Problem description » Which lines of the data contain the string "versiones"? Show each of them.
The data Block Start
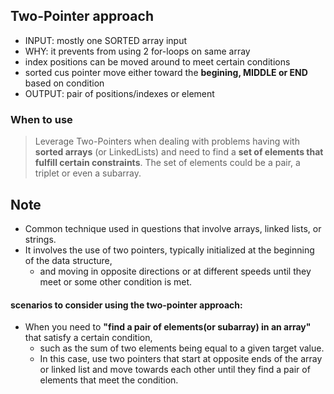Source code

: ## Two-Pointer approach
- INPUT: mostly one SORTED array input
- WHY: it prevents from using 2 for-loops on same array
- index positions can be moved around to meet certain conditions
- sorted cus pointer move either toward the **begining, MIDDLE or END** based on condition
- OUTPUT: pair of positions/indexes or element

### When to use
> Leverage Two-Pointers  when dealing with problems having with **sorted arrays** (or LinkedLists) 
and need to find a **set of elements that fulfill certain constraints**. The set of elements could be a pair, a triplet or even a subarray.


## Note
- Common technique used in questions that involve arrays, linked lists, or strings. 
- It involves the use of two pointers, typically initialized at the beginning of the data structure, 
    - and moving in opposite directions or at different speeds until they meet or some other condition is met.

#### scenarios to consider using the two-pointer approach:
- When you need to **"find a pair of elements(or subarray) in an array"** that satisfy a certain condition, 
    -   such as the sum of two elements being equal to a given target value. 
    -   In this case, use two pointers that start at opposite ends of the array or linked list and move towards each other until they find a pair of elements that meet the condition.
The data Block End
The data Block Start
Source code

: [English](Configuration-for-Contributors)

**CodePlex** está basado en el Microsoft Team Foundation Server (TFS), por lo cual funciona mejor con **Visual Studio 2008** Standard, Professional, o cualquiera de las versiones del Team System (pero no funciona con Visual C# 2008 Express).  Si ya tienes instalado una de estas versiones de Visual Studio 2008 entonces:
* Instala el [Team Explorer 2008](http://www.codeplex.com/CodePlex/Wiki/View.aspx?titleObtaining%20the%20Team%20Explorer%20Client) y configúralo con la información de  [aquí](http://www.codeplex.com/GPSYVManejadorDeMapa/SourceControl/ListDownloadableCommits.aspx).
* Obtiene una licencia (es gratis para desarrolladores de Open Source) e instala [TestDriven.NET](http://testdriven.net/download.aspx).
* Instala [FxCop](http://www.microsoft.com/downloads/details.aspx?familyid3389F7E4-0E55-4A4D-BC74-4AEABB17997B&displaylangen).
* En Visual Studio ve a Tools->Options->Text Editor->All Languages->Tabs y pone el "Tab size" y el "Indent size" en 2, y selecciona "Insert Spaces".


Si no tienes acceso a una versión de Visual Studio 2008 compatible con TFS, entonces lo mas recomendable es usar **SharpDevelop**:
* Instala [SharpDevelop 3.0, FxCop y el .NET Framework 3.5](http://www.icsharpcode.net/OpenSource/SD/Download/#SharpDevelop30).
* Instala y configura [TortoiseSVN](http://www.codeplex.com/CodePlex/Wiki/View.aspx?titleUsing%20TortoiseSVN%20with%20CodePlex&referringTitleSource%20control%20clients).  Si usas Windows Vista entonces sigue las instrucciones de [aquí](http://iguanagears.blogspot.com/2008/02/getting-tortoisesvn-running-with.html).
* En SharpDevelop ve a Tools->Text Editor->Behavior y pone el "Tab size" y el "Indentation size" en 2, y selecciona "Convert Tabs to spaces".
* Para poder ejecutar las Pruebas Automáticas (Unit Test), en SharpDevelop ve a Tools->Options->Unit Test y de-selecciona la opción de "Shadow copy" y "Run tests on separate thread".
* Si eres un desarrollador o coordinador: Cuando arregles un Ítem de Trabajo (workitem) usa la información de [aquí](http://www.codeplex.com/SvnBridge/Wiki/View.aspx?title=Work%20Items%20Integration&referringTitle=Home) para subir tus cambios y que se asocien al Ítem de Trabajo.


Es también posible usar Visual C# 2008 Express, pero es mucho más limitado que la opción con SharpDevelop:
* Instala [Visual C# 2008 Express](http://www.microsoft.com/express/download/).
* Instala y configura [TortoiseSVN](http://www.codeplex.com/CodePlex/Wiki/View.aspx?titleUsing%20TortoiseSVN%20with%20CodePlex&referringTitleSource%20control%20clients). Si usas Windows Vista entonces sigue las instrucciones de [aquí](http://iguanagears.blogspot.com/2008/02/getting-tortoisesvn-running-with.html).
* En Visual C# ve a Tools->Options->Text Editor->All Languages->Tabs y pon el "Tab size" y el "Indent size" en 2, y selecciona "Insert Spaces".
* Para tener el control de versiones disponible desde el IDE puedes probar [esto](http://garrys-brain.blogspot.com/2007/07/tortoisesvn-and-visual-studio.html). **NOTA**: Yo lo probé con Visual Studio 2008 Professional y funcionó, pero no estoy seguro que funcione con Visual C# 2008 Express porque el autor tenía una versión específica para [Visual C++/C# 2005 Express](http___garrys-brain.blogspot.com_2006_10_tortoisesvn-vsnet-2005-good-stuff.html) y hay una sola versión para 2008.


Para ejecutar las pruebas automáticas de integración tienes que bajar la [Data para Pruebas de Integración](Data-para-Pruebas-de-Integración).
The data Block End
The data Block Start
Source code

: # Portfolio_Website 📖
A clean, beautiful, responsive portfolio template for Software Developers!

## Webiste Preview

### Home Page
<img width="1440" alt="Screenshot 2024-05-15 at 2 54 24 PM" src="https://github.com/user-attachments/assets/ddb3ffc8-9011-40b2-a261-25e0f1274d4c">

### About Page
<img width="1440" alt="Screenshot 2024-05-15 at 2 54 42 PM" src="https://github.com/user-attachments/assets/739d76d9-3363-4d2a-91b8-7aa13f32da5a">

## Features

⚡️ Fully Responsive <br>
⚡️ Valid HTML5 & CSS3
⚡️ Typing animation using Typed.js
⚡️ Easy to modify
The data Block End
Final answer »
**CodePlex** está basado en el Microsoft Team Foundation Server (TFS), por lo cual funciona mejor con **Visual Studio 2008** Standard, Professional, o cualquiera de las versiones del Team System (pero no funciona con Visual C# 2008 Express).  Si ya tienes instalado una de estas versiones de Visual Studio 2008 entonces:
* Para tener el control de versiones disponible desde el IDE puedes probar [esto](http://garrys-brain.blogspot.com/2007/07/tortoisesvn-and-visual-studio.html). **NOTA**: Yo lo probé con Visual Studio 2008 Professional y funcionó, pero no estoy seguro que funcione con Visual C# 2008 Express porque el autor tenía una versión específica para [Visual C++/C# 2005 Express](http___garrys-brain.blogspot.com_2006_10_tortoisesvn-vsnet-2005-good-stuff.html) y hay una sola versión para 2008.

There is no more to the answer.